Russ Schlagbaum: “Everyone thought
Laney was insane. ‘Why the fuck would he leave the Faces right at their peak?
He’s got to be out of his mind. It must be the woman he’s with’. Of course,
Kate had a lot to do with it but Ronnie was on the alert from the very
beginning. Ronnie saw through the Rod thing and he told Mac and Kenney, ‘Rod’s
gonna leave you in the shit like Steve [Marriott] did’, but they wouldn’t have
it. They didn’t want to get off the golden cart at that point.”
Ronnie’s brother Stan takes a similar
view. “I used to say to Ronnie, ‘You only jump off the boat if it’s sinking.’
And for the first time in his life he was making plenty of money. But I think
that Kate was a bad influence at that time because she wanted to be a hippie
and live on a farm and all that shit. I think she was the force that dragged
Ronnie away from the Faces plus he was pissed off with Rod so I think between
the two of them it turned him.”
‘Faces
Go To Town’ ran the front page of the May 19 edition of Sounds
announcing that the band were to play three major London concerts at the
Edmonton Sundown on June 1, 3 and 4 as a prelude to a full scale European tour
with dates to be recorded for a proposed live album. But of far more drama and
consequence was the paper’s announcement a week later: ‘Plonk Quits Faces’.
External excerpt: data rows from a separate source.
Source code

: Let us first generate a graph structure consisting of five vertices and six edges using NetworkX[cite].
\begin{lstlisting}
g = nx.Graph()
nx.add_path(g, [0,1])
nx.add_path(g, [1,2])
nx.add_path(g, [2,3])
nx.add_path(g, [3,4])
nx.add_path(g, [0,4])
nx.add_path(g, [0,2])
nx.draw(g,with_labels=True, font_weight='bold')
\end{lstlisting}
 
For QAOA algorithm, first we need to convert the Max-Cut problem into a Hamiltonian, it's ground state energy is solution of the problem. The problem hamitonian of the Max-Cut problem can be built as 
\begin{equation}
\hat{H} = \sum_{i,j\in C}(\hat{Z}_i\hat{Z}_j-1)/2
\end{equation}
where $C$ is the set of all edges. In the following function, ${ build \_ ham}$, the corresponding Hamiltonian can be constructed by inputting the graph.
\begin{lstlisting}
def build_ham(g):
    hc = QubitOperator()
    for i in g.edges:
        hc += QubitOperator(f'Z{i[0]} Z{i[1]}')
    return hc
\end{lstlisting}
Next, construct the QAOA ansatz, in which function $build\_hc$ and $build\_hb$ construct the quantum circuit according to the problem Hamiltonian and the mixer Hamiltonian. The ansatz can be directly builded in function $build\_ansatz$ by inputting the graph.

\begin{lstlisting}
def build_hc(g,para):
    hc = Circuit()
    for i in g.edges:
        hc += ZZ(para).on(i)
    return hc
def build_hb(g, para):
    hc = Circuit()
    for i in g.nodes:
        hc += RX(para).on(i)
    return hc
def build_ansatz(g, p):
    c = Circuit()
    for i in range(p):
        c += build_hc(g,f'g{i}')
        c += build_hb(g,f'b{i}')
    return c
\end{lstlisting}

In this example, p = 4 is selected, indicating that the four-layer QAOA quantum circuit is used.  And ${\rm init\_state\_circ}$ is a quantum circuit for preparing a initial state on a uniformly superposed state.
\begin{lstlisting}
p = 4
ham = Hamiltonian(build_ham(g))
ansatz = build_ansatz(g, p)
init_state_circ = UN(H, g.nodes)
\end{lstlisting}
“Following speculation about the future of the Faces, Ronnie Lane announced
this week his decision to leave. Prior to leaving for a holiday in France, he
said ‘It’s time for me to move on. I feel the need for a change.’”
The
resultant hoopla surrounding the gigs
involved fans queuing for over seven hours for tickets with the 3,500 capacity
audiences being jammed against the barriers and the inevitable cases of fainting. Such was the fervour that a fourth and final show on June
6 was added. Ironically the Edmonton shows were some of the best the Faces
played. “Ronnie was feeling good, his anger had passed,” says Russ. “It
was accepted - he was leaving, there was no changing his mind and that was it.
There wasn’t a lot of tension – or there appeared not to be.”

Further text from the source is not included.